▶ **The task**: State how many lines of the data below hold the string "ordered", giving nothing but the number.

▶ **Provided records**:
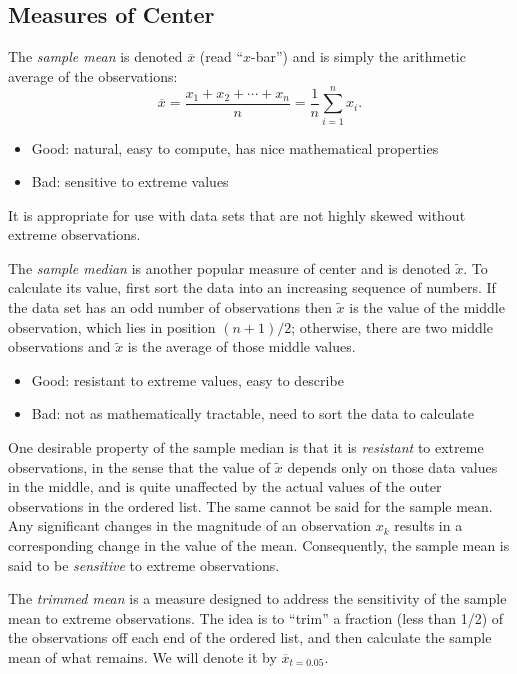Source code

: \documentclass[10pt,english]{scrbook}
\begin{document}
\subsection[Measures of Center]{Measures of Center}
\label{sec-1-3-2}

The \emph{sample mean} is denoted \(\overline{x}\) (read ``\(x\)-bar'') and is simply the arithmetic average of the observations:
\begin{equation} 
\overline{x}=\frac{x_{1}+x_{2}+\cdots+x_{n}}{n}=\frac{1}{n}\sum_{i=1}^{n}x_{i}.
\end{equation}
\begin{itemize}
\item Good: natural, easy to compute, has nice mathematical properties
\item Bad: sensitive to extreme values
\end{itemize}

It is appropriate for use with data sets that are not highly skewed without extreme observations.

The \emph{sample median} is another popular measure of center and is denoted \(\tilde{x}\). To calculate its value, first sort the data into an increasing sequence of numbers. If the data set has an odd number of observations then \(\tilde{x}\) is the value of the middle observation, which lies in position \((n+1)/2\); otherwise, there are two middle observations and \(\tilde{x}\) is the average of those middle values.

\begin{itemize}
\item Good: resistant to extreme values, easy to describe
\item Bad: not as mathematically tractable, need to sort the data to calculate
\end{itemize}

One desirable property of the sample median is that it is \emph{resistant} to extreme observations, in the sense that the value of \(\tilde{x}\) depends only on those data values in the middle, and is quite unaffected by the actual values of the outer observations in the ordered list. The same cannot be said for the sample mean. Any significant changes in the magnitude of an observation \(x_{k}\) results in a corresponding change in the value of the mean. Consequently, the sample mean is said to be \emph{sensitive} to extreme observations.

The \emph{trimmed mean} is a measure designed to address the sensitivity of the sample mean to extreme observations. The idea is to ``trim'' a fraction (less than 1/2) of the observations off each end of the ordered list, and then calculate the sample mean of what remains. We will denote it by \(\overline{x}_{t=0.05}\).
\end{document}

▶ **Task output**: 2